ALUNISSEUR HABITÉ : JEFF BEZOS PRÉCISE LE SCHÉMA

Jeff Bezos a présenté l'équipe industrielle qui s'articulera autour de Blue Origin pour la réalisation du module lunaire piloté (Photo : Blue Origin)

Jeff Bezos a présenté l'équipe industrielle qui s'articulera autour de Blue Origin pour la réalisation du module lunaire piloté (Photo : Blue Origin)

Si la NASA doit recevoir les propositions de l’industrie au plus tard le 1er novembre pour le futur véhicule qui déposera les astronautes à la surface de la Lune d’ici cinq ans, Blue Origin accélère les choses en annonçant son équipe industrielle en ce deuxième jour de l’IAC 2019.
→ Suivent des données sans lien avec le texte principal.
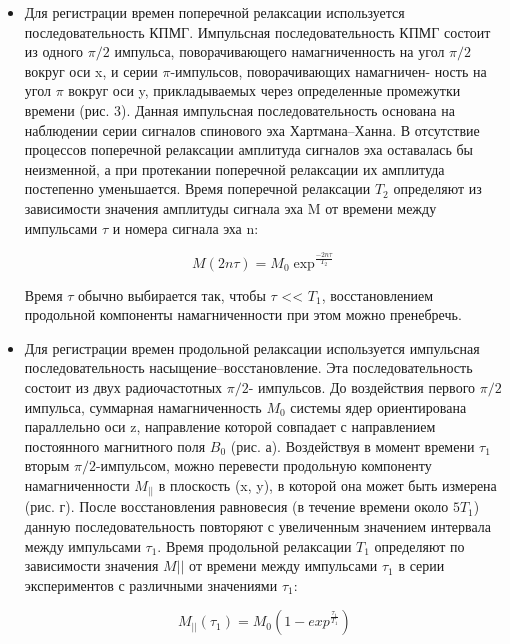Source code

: \documentclass{article}
\begin{document}
 \begin{itemize}

 \item Для регистрации времен поперечной релаксации используется последовательность КПМГ. Импульсная последовательность КПМГ состоит из одного $\pi/2$ импульса, поворачивающего намагниченность на угол $\pi/2$ вокруг оси x, и серии $\pi$-импульсов, поворачивающих намагничен- ность на угол $\pi$ вокруг оси y, прикладываемых через определенные промежутки времени (рис. 3). Данная импульсная последовательность основана на наблюдении серии сигналов спинового эха Хартмана–Ханна. В отсутствие процессов поперечной релаксации амплитуда сигналов эха оставалась бы неизменной, а при протекании поперечной релаксации их амплитуда постепенно уменьшается. Время поперечной релаксации $T_2$ определяют из зависимости значения амплитуды сигнала эха M от времени между импульсами $\tau$ и номера сигнала эха n:
 
 \begin{equation*}
 M(2n\tau) = M_0 \exp^\frac{-2n\tau}{T_2}
\end{equation*}

Время $\tau$ обычно выбирается так, чтобы $\tau$ << $T_1$, восстановлением продольной компоненты намагниченности при этом можно пренебречь.

\item Для регистрации времен продольной релаксации используется импульсная последовательность насыщение–восстановление. Эта последовательность состоит из двух радиочастотных $\pi/2$- импульсов. До воздействия первого $\pi/2$ импульса, суммарная намагниченность $M_0$ системы ядер ориентирована параллельно оси z, направление которой совпадает с направлением постоянного магнитного поля $B_0$ (рис. а). Воздействуя в момент времени $\tau_1$ вторым $\pi/2$-импульсом, можно перевести продольную компоненту намагниченности $M_||$ в плоскость (x, y), в которой она может быть измерена (рис. г). После восстановления равновесия (в течение времени около $5T_1$) данную последовательность повторяют с увеличенным значением интервала между импульсами $\tau_1$. Время продольной релаксации $T_1$ определяют по зависимости значения $M||$ от времени между импульсами $\tau_1$ в серии экспериментов с различными значениями $\tau_1$:

\begin{equation*}
M_||(\tau_1) = M_0( 1 - exp^\frac{\tau_1}{T_1})
\end{equation*}


\end{itemize}
\end{document}
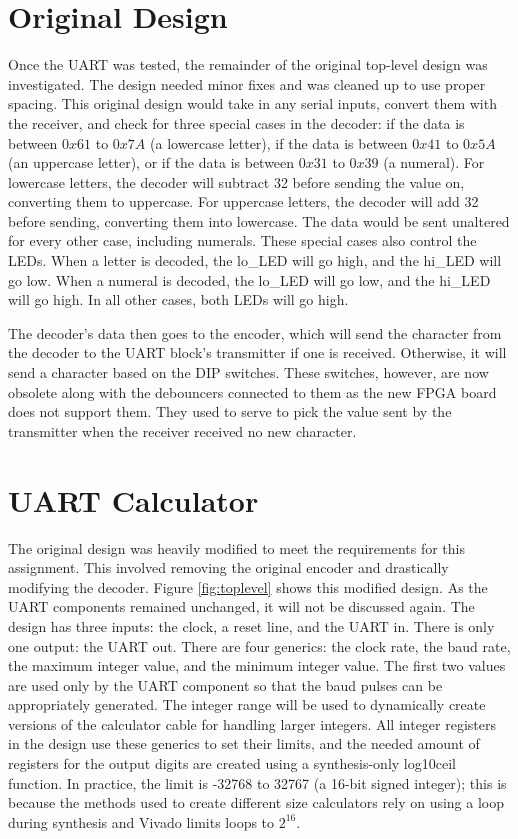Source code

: \documentclass[11pt]{article}
\begin{document}
\section{Original Design}
Once the UART was tested, the remainder of the original top-level design was investigated.
The design needed minor fixes and was cleaned up to use proper spacing. 
This original design would take in any serial inputs, convert them with the receiver, and check for three special cases in the decoder:
if the data is between $0x61$ to $0x7A$ (a lowercase letter), 
if the data is between $0x41$ to $0x5A$ (an uppercase letter), 
or if the data is between $0x31$ to $0x39$ (a numeral).
For lowercase letters, the decoder will subtract 32 before sending the value on, converting them to uppercase.
For uppercase letters, the decoder will add 32 before sending, converting them into lowercase.
The data would be sent unaltered for every other case, including numerals.
These special cases also control the LEDs.
When a letter is decoded, the lo\_LED will go high, and the hi\_LED will go low.
When a numeral is decoded,  the lo\_LED will go low, and the hi\_LED will go high.
In all other cases, both LEDs will go high.

The decoder's data then goes to the encoder, which will send the character from the decoder to the UART block's transmitter if one is received.
Otherwise, it will send a character based on the DIP switches.
These switches, however, are now obsolete along with the debouncers connected to them as the new FPGA board does not support them.
They used to serve to pick the value sent by the transmitter when the receiver received no new character.


\section{UART Calculator}
The original design was heavily modified to meet the requirements for this assignment.
This involved removing the original encoder and drastically modifying the decoder.
Figure \ref{fig:toplevel} shows this modified design.
As the UART components remained unchanged, it will not be discussed again.
The design has three inputs: the clock, a reset line, and the UART in.
There is only one output: the UART out.
There are four generics: the clock rate, the baud rate, the maximum integer value, and the minimum integer value.
The first two values are used only by the UART component so that the baud pulses can be appropriately generated.
The integer range will be used to dynamically create versions of the calculator cable for handling larger integers.
All integer registers in the design use these generics to set their limits, and the needed amount of registers for the output digits are created using a synthesis-only log10ceil function.
In practice, the limit is -32768 to 32767 (a 16-bit signed integer); this is because the methods used to create different size calculators rely on using a loop during synthesis and Vivado limits loops to $2^{16}$.
\end{document}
Le programme Artemis a-t-il trouvé son futur alunisseur habité ? Il semble en tout cas que quelques-uns des acteurs du spatial américain, sous la houlette de Blue Origin, fassent front commun pour être les artisans qui déposeront des astronautes à la surface de la Lune en 2024. « Un challenge national appelle une réponse nationale, déclare Bob Smith CEO de Blue Origin. En combinant l’héritage de nos partenaires avec nos travaux sur l’atterrisseur lunaire Blue Moon et son moteur BE-7, notre équipe se réjouit de collaborer avec la NASA pour soutenir le programme Artemis. » Si lors du programme Apollo, c’est la seule firme Grumman qui s’était vue confier la réalisation du LM, la conception de son successeur pour le programme Artemis sera cette fois-ci une œuvre collective. Jeff Bezos, le fondateur de Blue Origin a ainsi présenté devant l’assemblée de l’IAC le schéma industriel qui devrait permettre la construction du véhicule qui doit déposer sur le sol sélène le premier équipage mixte d’astronautes dans cinq ans. Blue Origin assure donc la maîtrise d’œuvre de ce lander, à l’étude depuis 2016, et qui sera propulsé par le moteur BE-7 à ergols liquide (Lox-hydrogène). Actuellement en développement, ce propulseur doit produire jusqu’à 40 kN de poussée. Blue Origin conçoit la partie basse, c’est-à-dire l’étage de descente de ce futur « module lunaire 2.0 » mais également d’autres éléments comme certains systèmes internes.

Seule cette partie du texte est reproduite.